I too have had docs pressure me to up the pit, even if the ctx are adequate. About the only time they shut up about it is if you have an IUPC in and they are satisfied the ctx are adequate. I have heard other nurses on occasion tell the doc, that we are following protocol and if he isn't happy with the way the pitocin administration is running he can sit at the beside and run it himself. I've also found this is one of the main reasons I prefer night shift. Less pit being run overall and less docs around to pester you about it.

Specializes in Specializes in L/D, newborn, GYN, LTC, Dialysis.

Jen said it well. Remember, you are responsible for your practice in the end, not the doctor. Upping the pit in an adequate pattern of contractions, as defined by your P and P, is taking a risk you should not be taking, and leaves you open to liability.

Specializes in private duty/home health, med/surg.

As for palpation, this is what I go by -

Mild - indents like your nose

Mod - indents like your chin

Firm - firm like your forehead

My chin is squishier than my nose... :uhoh21:

like the other posters said Ultimatley if you don't feel comfortable don't do it. If the doc continues to pressure you go to your charge nurse or manager, if they don't support you, find another job!

I've also seen one doc go in the room and up the pit himself. And not by 2 mu, by 4, 6, or 8. I've asked him to please not do it, and all he'll say is "I wrote it on the strip." URGHHHH!!! Drives everyone nuts, and usually the other nurses chart what he did and reduce the pit back to what it was originally at. Do you other obrns have trouble with docs that get upset when you turn off the pit for hyperstim? Even if the baby is tolerating ok? I've turned it off when the resting tone with IUPC was 40mmhg and ctx q1-2min and the doc had the nerve to yell at me. I actually wanted to terb her but all the other senior nurses said not to because the baby was ok. That was a stressful night.

Jen said it well. Remember, you are responsible for your practice in the end, not the doctor. Upping the pit in an adequate pattern of contractions, as defined by your P and P, is taking a risk you should not be taking, and leaves you open to liability.
Ah yup. I pit gently. I don't care. I will totally blow off a doc breathing down my neck about upping the pit and have even said to them "BACK OFF, PIT MONSTER!!" :chuckle But I'm smart-mouthed like that.

Pit gently, I say. I personally think that gently upping the pit gives a better, more effective labor pattern anyway.

Stupid pitocin. I hate that stuff. Necessary evil, IMO.

One more thing...you need giant brass cajones to be an L&D nurse some days. It takes time to grow them and get 'em big and heavy enough to smack docs around with, but patience, grasshopper....yours will grow. :devil:

Amen sista Shay! You either grow 'em or get out of L&D.

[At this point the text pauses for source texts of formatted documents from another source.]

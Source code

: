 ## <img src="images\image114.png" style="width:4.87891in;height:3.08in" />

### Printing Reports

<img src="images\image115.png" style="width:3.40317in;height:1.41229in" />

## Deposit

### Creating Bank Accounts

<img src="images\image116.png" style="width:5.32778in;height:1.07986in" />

We up the pit by 1 every 15 minutes usually. We accuse day shift of keeping the pit at the lowest possible rate so they don't deliver until nights. One doc starts at 1 then increases by 2 every 20 minutes until at 9mu/min then ups by one every 15.

I personally have never had a doc come in and up my pit, but have been told to up it but not by more than 1 at a time.